Abbott notes that the "Dhoonds and Kurrals were brought under subjection by the Sikh Government" and that "Hussun Ali, in addition to his jaghir of about 3,500 rupees, was allowed half the actual revenue of the Kurral country for keeping up a force to overawe the people and ensure the Kardar from molestation. It would seem that for this consideration, amounting to about 6,000 rupees, he was expected to exercise this influence over the Dhoonds also, and that until the whole country fell into confusion he was tolerably punctual to his engagement. At present the tribes are in a state of rebellion and the difficulty will be to cause Hussun Ali to make the proper submission. Should he do so, I am of opinion that he should be reinstated in his former possessions (the chowth) as the simplest, and indeed only, method, not involving loss of controlling so strong a country. He has not come in to Mr. Vans Agnew, but has sent messages. It appears that he is extremely suspicious. The Syuds of the Dhoonds were conciliated by the Sikh Government with a jaghir and a yearly pension of 500 rupees, but this salary was extended to only two of the houses, and the third, Mhaitab Shah, was not provided for. He has come in to Mr. Agnew and lent him all the aid in his power, and I think it will be wise to follow Mr. Agnew’s suggestion and give him a salary of 250 rupees a year from the revenue of the Dhoond country on their return to allegiance."

Abbott then noted at "the suggestion of Mr. Vans Agnew, in which I concur, I have paid in advance to the Syuds, Syud Shah and Shuiff Shah, one half of their yearly pension commencing with the rain crops of the current year not yet collected and given them a purwana assuring them that, on the return to allegiance of the Dhoonds, their salary shall be punctually paid them. I have also granted a purwana to the Syud Mhaitab Shah promising him a salary of 250 rupees yearly on return of the Dhoonds to allegiance.

On 10 July, Abbott received a letter from Khanpur advising him of an attack of banditry by Ata Ali. On 12 July, Abbott with the assistance of Reechpal Singh attempted to ensnare him at Khanpur; however, Ali and his men managed to retreat. Abbott wrote of the situation "it is difficult to proceed summarily against Ata Ali without bringing on prematurely a campaign with the Dhoonds, upon whose country he falls back."

Abbott wrote that "the wildest mountains commence at this point and run back into the still wilder country of the Dhoonds and Kurrals, who are ever ready to assist in mischief, and this renders the protection of the mountain villages difficult."

On 20 September 1847 while undertaking Revenue Settlement, Abbott noted that the "Dhoond zumeendars of Dunna came in to-day, and I purpose sending a party immediately to rebuild that mountain fort, retaining here as hostages half the zumeendars. 'I he disposition of the remainder of the Dhoonds remains to be seen. They have not yet made their submission. Their country is a mass of lofty mountains covered with jungle and cannot be safely entered by small detachments, but the possession of Dunna is very important and will simplify operations should such prove necessary.

On 4 November 1847 at Sherpoor, Abbott wrote:
"Several Dhoond zumeendars ot the purgunnah Charrian came in this day. But the Dhoonds of Daiwul show no disposition to submit.
I have therefore desired Sirdar Jhundur Singh to march toward Dunna, there to join or to support me as may be."
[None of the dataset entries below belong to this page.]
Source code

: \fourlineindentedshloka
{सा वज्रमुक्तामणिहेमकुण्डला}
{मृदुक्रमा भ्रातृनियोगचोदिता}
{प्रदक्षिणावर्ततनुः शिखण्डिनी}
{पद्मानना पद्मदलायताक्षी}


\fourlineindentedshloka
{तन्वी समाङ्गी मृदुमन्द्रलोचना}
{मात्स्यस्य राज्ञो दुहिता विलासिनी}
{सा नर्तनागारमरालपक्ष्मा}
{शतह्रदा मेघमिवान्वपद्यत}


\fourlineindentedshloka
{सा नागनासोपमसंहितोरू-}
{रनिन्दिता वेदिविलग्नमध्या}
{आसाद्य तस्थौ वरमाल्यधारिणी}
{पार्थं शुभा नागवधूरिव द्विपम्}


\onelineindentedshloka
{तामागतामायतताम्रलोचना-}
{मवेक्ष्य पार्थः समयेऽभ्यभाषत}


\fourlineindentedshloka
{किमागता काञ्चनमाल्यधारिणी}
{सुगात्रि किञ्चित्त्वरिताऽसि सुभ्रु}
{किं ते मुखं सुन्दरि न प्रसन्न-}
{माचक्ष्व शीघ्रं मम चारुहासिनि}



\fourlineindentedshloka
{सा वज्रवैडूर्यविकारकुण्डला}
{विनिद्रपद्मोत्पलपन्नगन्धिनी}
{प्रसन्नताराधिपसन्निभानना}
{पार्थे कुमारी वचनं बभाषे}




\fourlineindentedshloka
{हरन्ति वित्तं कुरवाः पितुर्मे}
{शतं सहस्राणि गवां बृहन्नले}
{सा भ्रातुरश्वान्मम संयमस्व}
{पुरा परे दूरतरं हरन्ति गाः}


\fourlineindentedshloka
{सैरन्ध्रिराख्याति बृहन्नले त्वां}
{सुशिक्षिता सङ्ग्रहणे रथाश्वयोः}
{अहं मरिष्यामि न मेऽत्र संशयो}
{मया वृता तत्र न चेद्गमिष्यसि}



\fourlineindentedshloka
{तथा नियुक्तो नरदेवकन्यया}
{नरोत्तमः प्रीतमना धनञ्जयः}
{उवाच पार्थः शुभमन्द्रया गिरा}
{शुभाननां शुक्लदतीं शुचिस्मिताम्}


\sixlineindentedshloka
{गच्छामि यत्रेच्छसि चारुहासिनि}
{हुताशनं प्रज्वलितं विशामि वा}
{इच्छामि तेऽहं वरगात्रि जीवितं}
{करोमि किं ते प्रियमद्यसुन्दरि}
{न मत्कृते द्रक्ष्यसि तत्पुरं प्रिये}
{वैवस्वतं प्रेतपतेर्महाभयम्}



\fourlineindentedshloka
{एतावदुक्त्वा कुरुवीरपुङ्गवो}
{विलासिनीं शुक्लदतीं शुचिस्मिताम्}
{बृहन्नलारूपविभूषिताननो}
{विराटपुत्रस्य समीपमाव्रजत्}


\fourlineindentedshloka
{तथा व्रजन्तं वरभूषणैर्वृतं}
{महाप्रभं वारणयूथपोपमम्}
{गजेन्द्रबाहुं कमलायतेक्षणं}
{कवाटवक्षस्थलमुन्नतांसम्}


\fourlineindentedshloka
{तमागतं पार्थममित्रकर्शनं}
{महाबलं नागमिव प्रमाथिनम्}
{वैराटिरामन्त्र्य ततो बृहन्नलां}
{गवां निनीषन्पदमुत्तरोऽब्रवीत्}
6 and 7 November Abbott notes that Singh was unable to advance by the Dunna route:
"I wrote the Sirdar begging him to hasten to Dunna with his detachment of about 1,000 bayonets and two guns either by the Sutora or the Khaunpoor road"

Abbott had wanted to conquer the area without force he noted:
"I have sent to summon the Dhoonds of the Jelum some days ago But no answer has been received, and it seems doubtful whether they will submit without force I wished to have advanced into their country without halt, but the corps I am collecting are not sufficiently strong to warrant such a move, nor will their carriage be complete in less than two or three days. I have therefore resolved to await a junction with Sirdar Jhundur Singh’s force and move with it in parallel columns, occupying the higher and the lower roads.

On 8 and 9 November, Abbott who was encamped at Lora awaiting supplies wrote:
"It is absolutely necessary to have a considerable depot at Dunna. No answer has arrived from the Dhoonds of the Jelum. I have intimated to them the painful necessity I shall be under to withdraw all interference on their behalf and to allow the Sikh army to burn and destroy if they continue in rebellion, and I have represented to them the misery they will thus entail upon their houseless families when the snow lies heavy on the ground.

According to Lepel Griffin, Budh Singh assisted "Major Abbott in the Dhund mountains, where he and his men encamped in the snow for many days without a murmur."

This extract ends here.